4.First Amendment Allowance.  Notwithstanding any contrary provision contained in the Lease, including, without limitation, Section 2 of the First Amendment, the Auditorium Allowance shall be treated as part of the Improvement Allowance, and such allowance may be used towards costs relating to any Improvement Allowance Items.  

5.Tenant’s Contractor.  Notwithstanding the Work Letter, Tenant has elected to complete construction of the Improvements in phases, with the first phase consisting of the floors one (1) through five (5) of the Building ("Phase 1") and the second phase consisting of floors six (6) and seven (7) of the Building ("Phase 2").  Pursuant to Section 4.1.1 of the Work Letter, Tenant has retained Hathaway Dinwiddie ("Hathaway") as its Contractor for construction of Phase 1.  Notwithstanding the foregoing or any contrary term contained in the Lease, for construction of Phase 2, Tenant may retain a Contractor, other than Hathaway, which Contractor shall be designated by Tenant and approved by Landlord, such approval not to be unreasonably withheld, conditioned or delayed.  However, Improvement Allowance Items shall only include items that relate to the Phase 1 construction, and Landlord shall disburse the Improvement Allowance, Auditorium Allowance, and Additional Allowance funds (and any corresponding Final Retention) solely with respect to the Phase 1 construction, and shall treat such disbursement as a separate construction project, including requiring Tenant to provide all documentation referenced in Section 2.2.2.2 of the Work Letter pertaining to completion of construction, notwithstanding that only Phase 1, and not Phase 2, will be complete at such time.  Tenant agrees to diligently pursue completion of construction of Phase 1.
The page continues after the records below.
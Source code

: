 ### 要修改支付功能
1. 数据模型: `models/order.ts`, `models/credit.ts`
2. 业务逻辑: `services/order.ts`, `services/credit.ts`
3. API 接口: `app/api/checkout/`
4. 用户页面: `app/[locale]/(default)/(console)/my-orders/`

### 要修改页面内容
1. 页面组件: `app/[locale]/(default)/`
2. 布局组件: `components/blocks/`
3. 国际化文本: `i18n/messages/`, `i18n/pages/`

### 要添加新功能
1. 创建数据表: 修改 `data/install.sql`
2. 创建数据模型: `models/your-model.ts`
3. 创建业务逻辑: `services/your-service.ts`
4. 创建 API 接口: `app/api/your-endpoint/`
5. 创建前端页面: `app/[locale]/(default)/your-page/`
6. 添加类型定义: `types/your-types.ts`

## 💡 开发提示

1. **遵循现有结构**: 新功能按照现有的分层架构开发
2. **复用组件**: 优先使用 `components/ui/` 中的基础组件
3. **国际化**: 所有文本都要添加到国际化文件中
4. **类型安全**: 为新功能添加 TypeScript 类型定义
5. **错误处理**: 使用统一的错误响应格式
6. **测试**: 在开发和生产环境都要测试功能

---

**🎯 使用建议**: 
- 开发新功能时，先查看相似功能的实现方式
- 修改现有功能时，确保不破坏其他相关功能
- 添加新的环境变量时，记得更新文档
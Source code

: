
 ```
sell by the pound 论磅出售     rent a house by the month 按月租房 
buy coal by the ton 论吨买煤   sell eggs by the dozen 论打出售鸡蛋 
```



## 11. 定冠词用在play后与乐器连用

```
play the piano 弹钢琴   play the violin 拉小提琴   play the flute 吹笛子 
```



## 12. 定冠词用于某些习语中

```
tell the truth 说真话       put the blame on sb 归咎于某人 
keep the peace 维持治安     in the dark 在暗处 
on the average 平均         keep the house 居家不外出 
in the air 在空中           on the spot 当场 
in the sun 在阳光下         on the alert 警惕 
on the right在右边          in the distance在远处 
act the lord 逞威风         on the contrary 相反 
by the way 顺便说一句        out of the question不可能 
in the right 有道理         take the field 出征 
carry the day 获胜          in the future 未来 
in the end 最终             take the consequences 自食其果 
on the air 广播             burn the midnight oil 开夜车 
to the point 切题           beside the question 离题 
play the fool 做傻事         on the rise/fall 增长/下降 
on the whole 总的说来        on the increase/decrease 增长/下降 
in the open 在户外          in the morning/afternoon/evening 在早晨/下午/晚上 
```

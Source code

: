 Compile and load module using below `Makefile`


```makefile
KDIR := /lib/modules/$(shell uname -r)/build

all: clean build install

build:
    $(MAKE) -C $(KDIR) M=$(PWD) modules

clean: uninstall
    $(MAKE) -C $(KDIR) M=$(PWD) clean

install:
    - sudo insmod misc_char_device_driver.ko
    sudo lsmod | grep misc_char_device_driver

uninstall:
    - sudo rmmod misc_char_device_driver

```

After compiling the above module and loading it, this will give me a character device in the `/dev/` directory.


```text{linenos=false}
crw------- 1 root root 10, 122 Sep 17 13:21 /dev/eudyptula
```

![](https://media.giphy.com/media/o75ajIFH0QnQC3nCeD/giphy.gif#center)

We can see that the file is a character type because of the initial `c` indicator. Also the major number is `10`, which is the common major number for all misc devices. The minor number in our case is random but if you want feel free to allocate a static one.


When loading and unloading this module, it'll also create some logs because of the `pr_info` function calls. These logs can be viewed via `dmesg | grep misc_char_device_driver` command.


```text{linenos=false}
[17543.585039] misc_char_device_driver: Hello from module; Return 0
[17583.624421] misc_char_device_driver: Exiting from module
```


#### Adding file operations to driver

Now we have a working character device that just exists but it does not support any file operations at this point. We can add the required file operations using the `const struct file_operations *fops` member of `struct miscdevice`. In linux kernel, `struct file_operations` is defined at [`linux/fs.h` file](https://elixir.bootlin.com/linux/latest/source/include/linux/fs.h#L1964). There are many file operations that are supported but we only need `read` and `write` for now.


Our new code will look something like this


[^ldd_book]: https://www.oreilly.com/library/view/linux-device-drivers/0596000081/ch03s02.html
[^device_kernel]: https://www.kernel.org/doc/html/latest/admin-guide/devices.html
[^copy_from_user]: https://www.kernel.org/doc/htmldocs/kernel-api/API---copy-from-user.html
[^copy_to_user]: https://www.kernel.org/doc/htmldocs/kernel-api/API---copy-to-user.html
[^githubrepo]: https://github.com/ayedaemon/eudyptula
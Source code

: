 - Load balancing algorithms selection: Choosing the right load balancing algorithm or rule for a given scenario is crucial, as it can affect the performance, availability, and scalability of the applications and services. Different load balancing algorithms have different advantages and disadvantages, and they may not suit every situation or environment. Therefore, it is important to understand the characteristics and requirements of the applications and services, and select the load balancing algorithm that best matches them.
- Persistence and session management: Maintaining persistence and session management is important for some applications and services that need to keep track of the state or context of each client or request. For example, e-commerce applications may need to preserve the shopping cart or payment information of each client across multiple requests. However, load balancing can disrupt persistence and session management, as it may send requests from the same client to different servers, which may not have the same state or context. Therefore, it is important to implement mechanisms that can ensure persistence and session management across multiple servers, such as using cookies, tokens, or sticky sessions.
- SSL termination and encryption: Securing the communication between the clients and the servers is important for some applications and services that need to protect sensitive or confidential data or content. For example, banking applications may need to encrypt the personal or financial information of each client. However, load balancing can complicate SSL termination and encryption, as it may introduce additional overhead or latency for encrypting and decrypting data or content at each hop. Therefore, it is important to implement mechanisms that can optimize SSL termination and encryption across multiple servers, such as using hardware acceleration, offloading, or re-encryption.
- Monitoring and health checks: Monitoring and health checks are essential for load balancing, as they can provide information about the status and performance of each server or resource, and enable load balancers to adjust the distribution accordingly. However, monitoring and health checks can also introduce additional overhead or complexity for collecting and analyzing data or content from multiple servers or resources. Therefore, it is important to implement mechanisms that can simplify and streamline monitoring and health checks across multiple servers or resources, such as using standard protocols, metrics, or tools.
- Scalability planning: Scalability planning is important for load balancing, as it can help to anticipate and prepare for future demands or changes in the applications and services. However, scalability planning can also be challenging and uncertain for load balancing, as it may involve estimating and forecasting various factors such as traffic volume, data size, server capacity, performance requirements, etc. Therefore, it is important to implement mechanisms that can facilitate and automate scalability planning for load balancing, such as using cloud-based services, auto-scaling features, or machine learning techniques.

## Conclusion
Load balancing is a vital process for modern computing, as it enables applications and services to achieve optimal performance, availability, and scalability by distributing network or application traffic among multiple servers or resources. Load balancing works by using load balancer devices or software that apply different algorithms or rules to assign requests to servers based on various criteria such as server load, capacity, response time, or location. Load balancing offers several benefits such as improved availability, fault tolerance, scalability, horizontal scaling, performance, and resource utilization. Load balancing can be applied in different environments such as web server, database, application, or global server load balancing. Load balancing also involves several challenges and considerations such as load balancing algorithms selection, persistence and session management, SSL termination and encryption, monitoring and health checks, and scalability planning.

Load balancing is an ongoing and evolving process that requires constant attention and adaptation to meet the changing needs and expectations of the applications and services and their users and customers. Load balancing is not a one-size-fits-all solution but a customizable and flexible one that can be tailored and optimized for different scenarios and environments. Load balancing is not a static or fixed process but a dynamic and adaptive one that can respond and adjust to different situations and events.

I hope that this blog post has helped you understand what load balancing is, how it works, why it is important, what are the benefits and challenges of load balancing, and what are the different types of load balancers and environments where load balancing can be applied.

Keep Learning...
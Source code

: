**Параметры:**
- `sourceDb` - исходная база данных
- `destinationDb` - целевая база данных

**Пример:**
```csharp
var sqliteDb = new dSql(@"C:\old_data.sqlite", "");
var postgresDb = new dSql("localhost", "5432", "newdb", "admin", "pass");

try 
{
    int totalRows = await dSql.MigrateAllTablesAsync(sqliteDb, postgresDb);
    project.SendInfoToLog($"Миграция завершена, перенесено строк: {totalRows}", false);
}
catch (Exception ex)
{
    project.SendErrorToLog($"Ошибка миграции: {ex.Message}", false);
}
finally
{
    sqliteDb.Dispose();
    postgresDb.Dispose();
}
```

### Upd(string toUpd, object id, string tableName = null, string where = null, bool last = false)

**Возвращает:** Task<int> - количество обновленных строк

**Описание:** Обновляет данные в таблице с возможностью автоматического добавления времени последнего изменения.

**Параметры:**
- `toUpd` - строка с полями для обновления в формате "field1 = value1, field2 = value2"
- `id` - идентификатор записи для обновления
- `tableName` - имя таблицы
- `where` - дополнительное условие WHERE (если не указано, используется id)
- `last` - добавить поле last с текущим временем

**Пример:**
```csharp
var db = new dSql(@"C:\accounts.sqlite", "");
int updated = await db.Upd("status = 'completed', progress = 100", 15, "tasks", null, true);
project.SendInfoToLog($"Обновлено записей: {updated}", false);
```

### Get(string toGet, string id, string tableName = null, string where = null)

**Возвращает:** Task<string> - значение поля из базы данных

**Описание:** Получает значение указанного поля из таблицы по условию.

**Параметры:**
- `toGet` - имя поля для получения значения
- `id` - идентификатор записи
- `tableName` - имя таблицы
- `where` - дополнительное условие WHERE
6.IDF Room.  As part of the Improvements, Tenant shall install an IT Rack for certain components of the Building Systems ("Base Building IDF Room Equipment") within the level 7 IDF room (the "IDF Room") of the Building.  Once installed, Tenant may not modify or remove the Base Building IDF Room Equipment.  Tenant, at Tenant’s cost, as part of the Improvements, may elect to install additional Tenant equipment within the IDF Room ("Tenant's IDF Room Equipment").  Tenant's IDF Room Equipment may not interfere with the Base Building IDF Room Equipment, and Landlord may require Tenant to reasonably modify or remove Tenant's IDF Room Equipment in the event of any interference.  In order to provide cooling for the Base Building IDF Room Equipment, Tenant shall install a cooling system serving the IDF Room, as an additional component of the Building Systems ("IDF Cooling Equipment"), which is anticipated to have sufficient capacity to also serve Tenant's IDF Room

 


 

Equipment.  Tenant, at Tenant's cost, shall be responsible for maintaining, repairing, and replacing the Base Building IDF Room Equipment, Tenant's IDF Room Equipment and the IDF Cooling Equipment as part of Tenant's obligations set forth in Article 7 of the Original Lease, and the Base Building IDF Room Equipment and IDF Cooling Equipment are part of the Building Systems for such purposes.  In consideration of Tenant installing the Base Building IDF Room Equipment and the IDF Cooling Equipment, the Improvement Allowance shall be increased by an amount equal to Twenty-Five Thousand Seven Hundred Fourteen and No/100 Dollars ($25,714.00).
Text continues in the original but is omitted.